* _Problem description_
Your answer must be the full set of records, copied exactly, with no pictures in it.

* _Study material_

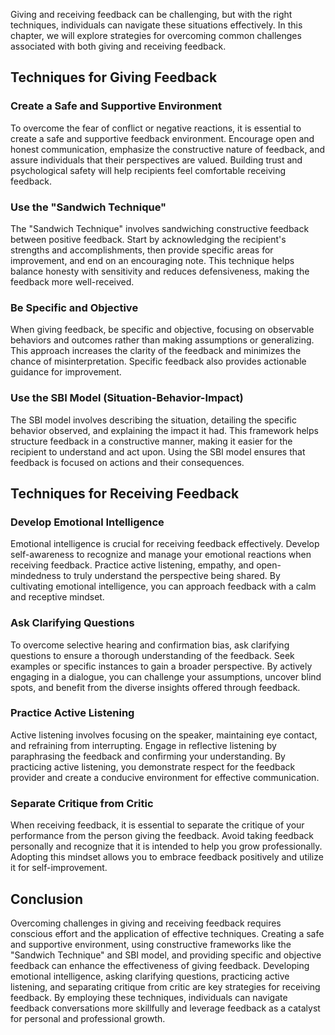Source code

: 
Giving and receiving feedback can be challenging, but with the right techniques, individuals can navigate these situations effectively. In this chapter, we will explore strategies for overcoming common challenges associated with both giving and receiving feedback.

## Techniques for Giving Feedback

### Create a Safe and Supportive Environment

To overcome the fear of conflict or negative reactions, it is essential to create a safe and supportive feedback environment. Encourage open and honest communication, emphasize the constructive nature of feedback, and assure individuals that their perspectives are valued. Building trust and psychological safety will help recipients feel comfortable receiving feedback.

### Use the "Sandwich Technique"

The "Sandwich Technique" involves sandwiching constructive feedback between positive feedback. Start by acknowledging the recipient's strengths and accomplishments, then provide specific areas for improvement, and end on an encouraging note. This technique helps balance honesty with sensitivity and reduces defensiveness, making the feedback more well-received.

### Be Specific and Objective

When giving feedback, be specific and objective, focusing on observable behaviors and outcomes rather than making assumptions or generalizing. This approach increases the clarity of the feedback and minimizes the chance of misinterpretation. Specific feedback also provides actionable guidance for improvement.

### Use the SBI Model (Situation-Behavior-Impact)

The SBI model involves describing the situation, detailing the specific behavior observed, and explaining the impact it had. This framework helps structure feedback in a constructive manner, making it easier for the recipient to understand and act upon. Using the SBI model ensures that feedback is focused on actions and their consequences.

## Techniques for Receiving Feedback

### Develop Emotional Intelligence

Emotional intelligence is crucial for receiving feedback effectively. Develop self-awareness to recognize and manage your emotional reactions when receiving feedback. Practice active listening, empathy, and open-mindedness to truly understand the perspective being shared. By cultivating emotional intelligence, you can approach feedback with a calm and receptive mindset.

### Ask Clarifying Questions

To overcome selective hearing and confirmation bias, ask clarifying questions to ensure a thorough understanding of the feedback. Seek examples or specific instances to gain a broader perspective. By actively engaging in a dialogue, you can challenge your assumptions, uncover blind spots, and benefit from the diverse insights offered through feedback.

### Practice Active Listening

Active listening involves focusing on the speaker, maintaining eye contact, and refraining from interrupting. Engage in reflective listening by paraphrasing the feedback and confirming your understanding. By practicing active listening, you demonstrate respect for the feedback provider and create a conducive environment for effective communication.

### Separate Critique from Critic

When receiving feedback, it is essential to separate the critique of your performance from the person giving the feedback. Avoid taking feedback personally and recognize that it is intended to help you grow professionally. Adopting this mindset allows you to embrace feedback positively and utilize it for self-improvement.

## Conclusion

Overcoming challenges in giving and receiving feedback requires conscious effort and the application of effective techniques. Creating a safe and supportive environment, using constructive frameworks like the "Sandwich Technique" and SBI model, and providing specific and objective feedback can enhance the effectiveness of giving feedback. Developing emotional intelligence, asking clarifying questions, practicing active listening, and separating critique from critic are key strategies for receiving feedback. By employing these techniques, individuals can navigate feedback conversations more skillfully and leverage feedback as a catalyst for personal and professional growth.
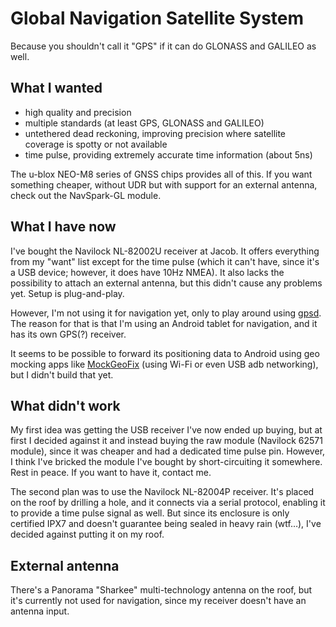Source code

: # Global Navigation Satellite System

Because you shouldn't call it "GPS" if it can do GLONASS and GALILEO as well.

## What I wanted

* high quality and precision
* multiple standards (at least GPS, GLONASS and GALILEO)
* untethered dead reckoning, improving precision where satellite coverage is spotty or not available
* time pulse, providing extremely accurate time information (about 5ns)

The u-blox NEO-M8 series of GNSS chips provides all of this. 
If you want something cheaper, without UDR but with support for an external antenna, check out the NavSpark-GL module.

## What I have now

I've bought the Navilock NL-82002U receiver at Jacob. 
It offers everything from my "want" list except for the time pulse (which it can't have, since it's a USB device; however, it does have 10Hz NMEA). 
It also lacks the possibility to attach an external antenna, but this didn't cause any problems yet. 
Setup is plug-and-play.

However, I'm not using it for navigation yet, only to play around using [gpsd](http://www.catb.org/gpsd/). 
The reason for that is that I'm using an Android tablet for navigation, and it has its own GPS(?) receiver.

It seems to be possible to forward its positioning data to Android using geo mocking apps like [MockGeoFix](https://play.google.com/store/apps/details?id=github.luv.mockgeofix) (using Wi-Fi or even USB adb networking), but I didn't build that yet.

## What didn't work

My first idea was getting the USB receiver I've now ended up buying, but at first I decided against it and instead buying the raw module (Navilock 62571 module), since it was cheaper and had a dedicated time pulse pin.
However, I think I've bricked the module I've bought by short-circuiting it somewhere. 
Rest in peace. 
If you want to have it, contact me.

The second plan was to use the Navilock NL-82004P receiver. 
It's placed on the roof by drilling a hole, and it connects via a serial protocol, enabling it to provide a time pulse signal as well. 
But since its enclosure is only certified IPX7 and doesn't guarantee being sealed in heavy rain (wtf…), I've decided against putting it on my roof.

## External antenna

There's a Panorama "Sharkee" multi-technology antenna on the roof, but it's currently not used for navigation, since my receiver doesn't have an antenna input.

* _Output_
Source code

: 
Giving and receiving feedback can be challenging, but with the right techniques, individuals can navigate these situations effectively. In this chapter, we will explore strategies for overcoming common challenges associated with both giving and receiving feedback.

## Techniques for Giving Feedback

### Create a Safe and Supportive Environment

To overcome the fear of conflict or negative reactions, it is essential to create a safe and supportive feedback environment. Encourage open and honest communication, emphasize the constructive nature of feedback, and assure individuals that their perspectives are valued. Building trust and psychological safety will help recipients feel comfortable receiving feedback.

### Use the "Sandwich Technique"

The "Sandwich Technique" involves sandwiching constructive feedback between positive feedback. Start by acknowledging the recipient's strengths and accomplishments, then provide specific areas for improvement, and end on an encouraging note. This technique helps balance honesty with sensitivity and reduces defensiveness, making the feedback more well-received.

### Be Specific and Objective

When giving feedback, be specific and objective, focusing on observable behaviors and outcomes rather than making assumptions or generalizing. This approach increases the clarity of the feedback and minimizes the chance of misinterpretation. Specific feedback also provides actionable guidance for improvement.

### Use the SBI Model (Situation-Behavior-Impact)

The SBI model involves describing the situation, detailing the specific behavior observed, and explaining the impact it had. This framework helps structure feedback in a constructive manner, making it easier for the recipient to understand and act upon. Using the SBI model ensures that feedback is focused on actions and their consequences.

## Techniques for Receiving Feedback

### Develop Emotional Intelligence

Emotional intelligence is crucial for receiving feedback effectively. Develop self-awareness to recognize and manage your emotional reactions when receiving feedback. Practice active listening, empathy, and open-mindedness to truly understand the perspective being shared. By cultivating emotional intelligence, you can approach feedback with a calm and receptive mindset.

### Ask Clarifying Questions

To overcome selective hearing and confirmation bias, ask clarifying questions to ensure a thorough understanding of the feedback. Seek examples or specific instances to gain a broader perspective. By actively engaging in a dialogue, you can challenge your assumptions, uncover blind spots, and benefit from the diverse insights offered through feedback.

### Practice Active Listening

Active listening involves focusing on the speaker, maintaining eye contact, and refraining from interrupting. Engage in reflective listening by paraphrasing the feedback and confirming your understanding. By practicing active listening, you demonstrate respect for the feedback provider and create a conducive environment for effective communication.

### Separate Critique from Critic

When receiving feedback, it is essential to separate the critique of your performance from the person giving the feedback. Avoid taking feedback personally and recognize that it is intended to help you grow professionally. Adopting this mindset allows you to embrace feedback positively and utilize it for self-improvement.

## Conclusion

Overcoming challenges in giving and receiving feedback requires conscious effort and the application of effective techniques. Creating a safe and supportive environment, using constructive frameworks like the "Sandwich Technique" and SBI model, and providing specific and objective feedback can enhance the effectiveness of giving feedback. Developing emotional intelligence, asking clarifying questions, practicing active listening, and separating critique from critic are key strategies for receiving feedback. By employing these techniques, individuals can navigate feedback conversations more skillfully and leverage feedback as a catalyst for personal and professional growth.
Source code

: # Global Navigation Satellite System

Because you shouldn't call it "GPS" if it can do GLONASS and GALILEO as well.

## What I wanted

* high quality and precision
* multiple standards (at least GPS, GLONASS and GALILEO)
* untethered dead reckoning, improving precision where satellite coverage is spotty or not available
* time pulse, providing extremely accurate time information (about 5ns)

The u-blox NEO-M8 series of GNSS chips provides all of this. 
If you want something cheaper, without UDR but with support for an external antenna, check out the NavSpark-GL module.

## What I have now

I've bought the Navilock NL-82002U receiver at Jacob. 
It offers everything from my "want" list except for the time pulse (which it can't have, since it's a USB device; however, it does have 10Hz NMEA). 
It also lacks the possibility to attach an external antenna, but this didn't cause any problems yet. 
Setup is plug-and-play.

However, I'm not using it for navigation yet, only to play around using [gpsd](http://www.catb.org/gpsd/). 
The reason for that is that I'm using an Android tablet for navigation, and it has its own GPS(?) receiver.

It seems to be possible to forward its positioning data to Android using geo mocking apps like [MockGeoFix](https://play.google.com/store/apps/details?id=github.luv.mockgeofix) (using Wi-Fi or even USB adb networking), but I didn't build that yet.

## What didn't work

My first idea was getting the USB receiver I've now ended up buying, but at first I decided against it and instead buying the raw module (Navilock 62571 module), since it was cheaper and had a dedicated time pulse pin.
However, I think I've bricked the module I've bought by short-circuiting it somewhere. 
Rest in peace. 
If you want to have it, contact me.

The second plan was to use the Navilock NL-82004P receiver. 
It's placed on the roof by drilling a hole, and it connects via a serial protocol, enabling it to provide a time pulse signal as well. 
But since its enclosure is only certified IPX7 and doesn't guarantee being sealed in heavy rain (wtf…), I've decided against putting it on my roof.

## External antenna

There's a Panorama "Sharkee" multi-technology antenna on the roof, but it's currently not used for navigation, since my receiver doesn't have an antenna input.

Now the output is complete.